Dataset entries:
┄┄┄┄┄┄
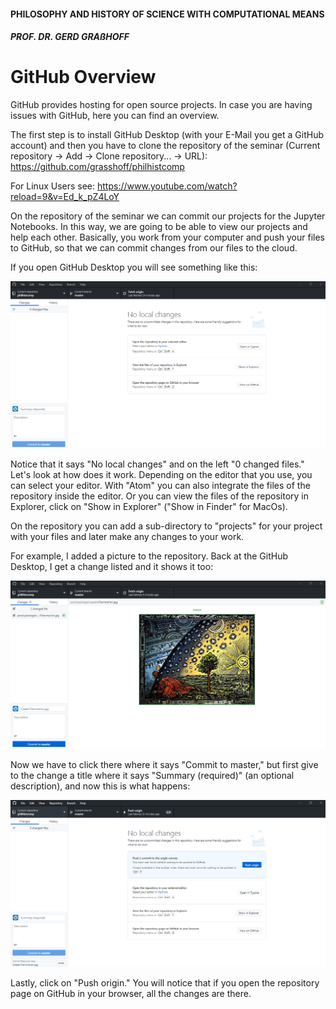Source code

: #### PHILOSOPHY AND HISTORY OF SCIENCE WITH COMPUTATIONAL MEANS

##### PROF. DR. GERD GRAßHOFF 



# GitHub Overview

GitHub provides hosting for open source projects. In case you are having issues with GitHub, here you can find an overview. 

The first step is to install GitHub Desktop (with your E-Mail you get a GitHub account) and then you have to clone the repository of the seminar (Current repository &rightarrow; Add &rightarrow; Clone repository... &rightarrow; URL): https://github.com/grasshoff/philhistcomp

For Linux Users see: https://www.youtube.com/watch?reload=9&v=Ed_k_pZ4LoY

On the repository of the seminar we can commit our projects for the Jupyter Notebooks. In this way, we are going to be able to view our projects and help each other. Basically, you work from your computer and push your files to GitHub, so that we can commit changes from our files to the cloud.

If you open GitHub Desktop you will see something like this:

![gitphil](assets/gitphil.PNG)



Notice that it says "No local changes" and on the left "0 changed files." Let's look at how does it work. Depending on the editor that you use, you can select your editor. With "Atom" you can also integrate the files of the repository inside the editor. Or you can view the files of the repository in Explorer, click on "Show in Explorer" ("Show in Finder" for MacOs).

On the repository you can add a sub-directory to "projects" for your project with your files and later make any changes to your work.

For example, I added a picture to the repository. Back at the GitHub Desktop, I get a change listed and it shows it too:

![gitchanges](assets/gitchanges.PNG)

Now we have to click there where it says "Commit to master," but first give to the change a title where it says "Summary (required)" (an optional description), and now this is what happens:

![gitchanges2](assets/gitchanges2.PNG)

Lastly, click on "Push origin." You will notice that if you open the repository page on GitHub in your browser, all the changes are there.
┄┄┄┄┄┄
→ **Exercise goal**:
For the string "files", work out how many lines of the entries contain it and reply with that number alone.

→ **Solution for this exercise**:
3